SUPPLIED DATA START

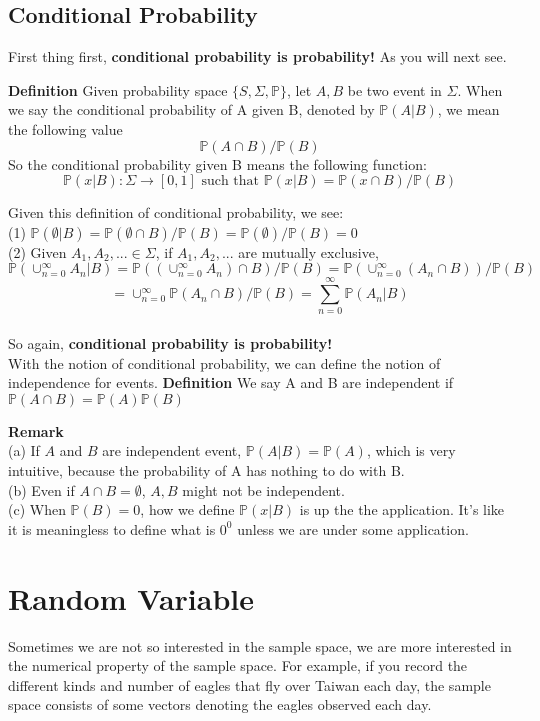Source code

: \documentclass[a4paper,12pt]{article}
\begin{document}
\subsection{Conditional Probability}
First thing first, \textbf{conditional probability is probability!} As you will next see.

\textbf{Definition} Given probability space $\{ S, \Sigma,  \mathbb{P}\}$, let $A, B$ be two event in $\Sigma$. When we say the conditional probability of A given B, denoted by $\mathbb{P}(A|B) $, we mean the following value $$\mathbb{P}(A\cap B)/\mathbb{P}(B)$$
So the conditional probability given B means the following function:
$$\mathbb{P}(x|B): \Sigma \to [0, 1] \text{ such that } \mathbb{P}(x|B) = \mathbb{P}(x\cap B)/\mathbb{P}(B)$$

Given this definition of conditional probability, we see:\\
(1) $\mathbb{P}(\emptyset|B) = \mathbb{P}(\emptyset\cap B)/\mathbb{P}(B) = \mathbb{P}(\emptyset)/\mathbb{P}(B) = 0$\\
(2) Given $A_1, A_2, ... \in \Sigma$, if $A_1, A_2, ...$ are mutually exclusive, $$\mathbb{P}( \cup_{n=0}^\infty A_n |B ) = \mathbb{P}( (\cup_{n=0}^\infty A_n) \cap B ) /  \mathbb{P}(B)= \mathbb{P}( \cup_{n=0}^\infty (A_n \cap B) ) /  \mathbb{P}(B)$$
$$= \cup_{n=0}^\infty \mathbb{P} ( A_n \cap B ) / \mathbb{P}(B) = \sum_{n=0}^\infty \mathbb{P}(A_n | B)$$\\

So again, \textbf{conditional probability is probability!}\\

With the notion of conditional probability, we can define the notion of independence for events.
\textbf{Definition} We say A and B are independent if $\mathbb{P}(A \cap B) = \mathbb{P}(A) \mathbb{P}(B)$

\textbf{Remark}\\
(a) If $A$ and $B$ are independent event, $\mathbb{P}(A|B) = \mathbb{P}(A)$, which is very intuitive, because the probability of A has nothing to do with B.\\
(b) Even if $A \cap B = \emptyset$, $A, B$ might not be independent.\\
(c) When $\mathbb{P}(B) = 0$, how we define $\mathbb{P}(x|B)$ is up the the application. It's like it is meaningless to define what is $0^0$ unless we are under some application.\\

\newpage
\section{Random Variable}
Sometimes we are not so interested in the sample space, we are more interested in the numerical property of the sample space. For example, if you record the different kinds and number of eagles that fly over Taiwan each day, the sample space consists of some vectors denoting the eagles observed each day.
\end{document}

SUPPLIED DATA END
SUPPLIED DATA START

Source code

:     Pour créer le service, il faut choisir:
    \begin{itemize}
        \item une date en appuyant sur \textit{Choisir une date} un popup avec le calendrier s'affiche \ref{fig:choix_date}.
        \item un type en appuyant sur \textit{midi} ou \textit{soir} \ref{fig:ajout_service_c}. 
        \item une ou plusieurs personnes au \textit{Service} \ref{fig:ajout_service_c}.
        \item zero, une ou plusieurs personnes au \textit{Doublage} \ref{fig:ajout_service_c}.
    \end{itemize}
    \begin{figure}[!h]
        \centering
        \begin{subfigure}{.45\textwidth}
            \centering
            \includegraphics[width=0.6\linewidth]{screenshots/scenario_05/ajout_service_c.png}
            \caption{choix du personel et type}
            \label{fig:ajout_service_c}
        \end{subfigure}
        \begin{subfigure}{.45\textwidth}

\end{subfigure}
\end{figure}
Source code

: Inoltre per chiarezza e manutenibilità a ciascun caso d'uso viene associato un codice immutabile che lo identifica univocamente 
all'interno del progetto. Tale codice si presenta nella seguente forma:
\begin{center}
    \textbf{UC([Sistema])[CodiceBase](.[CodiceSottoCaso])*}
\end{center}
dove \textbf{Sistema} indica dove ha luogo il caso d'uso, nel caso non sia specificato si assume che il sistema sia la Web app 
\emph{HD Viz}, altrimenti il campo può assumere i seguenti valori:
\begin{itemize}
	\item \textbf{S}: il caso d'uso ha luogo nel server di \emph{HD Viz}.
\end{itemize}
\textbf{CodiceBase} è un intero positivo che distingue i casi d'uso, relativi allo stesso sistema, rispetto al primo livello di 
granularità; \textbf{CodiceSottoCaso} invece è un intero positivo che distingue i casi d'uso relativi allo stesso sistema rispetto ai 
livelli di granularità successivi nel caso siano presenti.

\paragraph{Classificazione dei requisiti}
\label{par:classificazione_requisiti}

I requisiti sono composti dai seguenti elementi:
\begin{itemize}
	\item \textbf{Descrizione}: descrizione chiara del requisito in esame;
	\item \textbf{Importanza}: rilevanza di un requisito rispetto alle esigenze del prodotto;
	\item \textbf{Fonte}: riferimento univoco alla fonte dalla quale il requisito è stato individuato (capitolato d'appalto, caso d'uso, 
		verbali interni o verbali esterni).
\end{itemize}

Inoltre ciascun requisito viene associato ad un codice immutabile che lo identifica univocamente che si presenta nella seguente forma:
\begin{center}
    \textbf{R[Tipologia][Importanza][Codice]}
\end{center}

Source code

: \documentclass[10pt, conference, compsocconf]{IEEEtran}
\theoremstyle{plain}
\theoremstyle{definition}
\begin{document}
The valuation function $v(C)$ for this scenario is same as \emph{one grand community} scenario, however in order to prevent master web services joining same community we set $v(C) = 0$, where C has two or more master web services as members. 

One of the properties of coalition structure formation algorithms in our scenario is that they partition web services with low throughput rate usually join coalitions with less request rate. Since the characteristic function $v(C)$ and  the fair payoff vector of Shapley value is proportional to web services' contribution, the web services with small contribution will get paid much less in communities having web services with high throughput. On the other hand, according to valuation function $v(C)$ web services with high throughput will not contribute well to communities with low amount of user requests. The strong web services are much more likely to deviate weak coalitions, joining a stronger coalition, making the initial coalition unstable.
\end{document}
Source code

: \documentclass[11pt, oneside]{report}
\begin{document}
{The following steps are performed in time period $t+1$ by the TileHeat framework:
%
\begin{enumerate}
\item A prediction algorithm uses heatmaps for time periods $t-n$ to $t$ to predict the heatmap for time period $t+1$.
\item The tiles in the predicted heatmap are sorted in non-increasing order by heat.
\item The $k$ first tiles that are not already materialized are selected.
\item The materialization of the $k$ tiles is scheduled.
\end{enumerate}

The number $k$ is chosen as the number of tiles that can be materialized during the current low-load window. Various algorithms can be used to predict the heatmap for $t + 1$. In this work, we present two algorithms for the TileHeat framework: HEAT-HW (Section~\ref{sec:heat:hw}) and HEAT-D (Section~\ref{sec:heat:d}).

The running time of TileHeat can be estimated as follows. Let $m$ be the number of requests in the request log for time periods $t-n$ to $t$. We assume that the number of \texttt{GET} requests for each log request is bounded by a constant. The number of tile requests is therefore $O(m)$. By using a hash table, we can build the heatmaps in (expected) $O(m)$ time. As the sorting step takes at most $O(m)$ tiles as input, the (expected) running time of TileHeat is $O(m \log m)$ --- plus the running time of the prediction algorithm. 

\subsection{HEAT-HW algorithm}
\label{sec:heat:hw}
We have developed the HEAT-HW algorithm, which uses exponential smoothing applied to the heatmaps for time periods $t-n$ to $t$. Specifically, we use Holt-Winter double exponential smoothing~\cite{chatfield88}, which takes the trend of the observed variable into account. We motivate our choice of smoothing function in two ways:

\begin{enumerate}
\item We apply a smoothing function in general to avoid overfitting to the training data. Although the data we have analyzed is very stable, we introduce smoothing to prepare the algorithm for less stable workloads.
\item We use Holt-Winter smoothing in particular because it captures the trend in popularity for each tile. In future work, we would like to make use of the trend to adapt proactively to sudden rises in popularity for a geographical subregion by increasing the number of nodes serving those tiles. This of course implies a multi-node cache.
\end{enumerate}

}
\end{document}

SUPPLIED DATA END

■ **WORK REQUIRED**
In the data above, find each line that uses the string "associato". Copy it.

■ **RESPONSE AREA**
: Inoltre per chiarezza e manutenibilità a ciascun caso d'uso viene associato un codice immutabile che lo identifica univocamente 
Inoltre ciascun requisito viene associato ad un codice immutabile che lo identifica univocamente che si presenta nella seguente forma:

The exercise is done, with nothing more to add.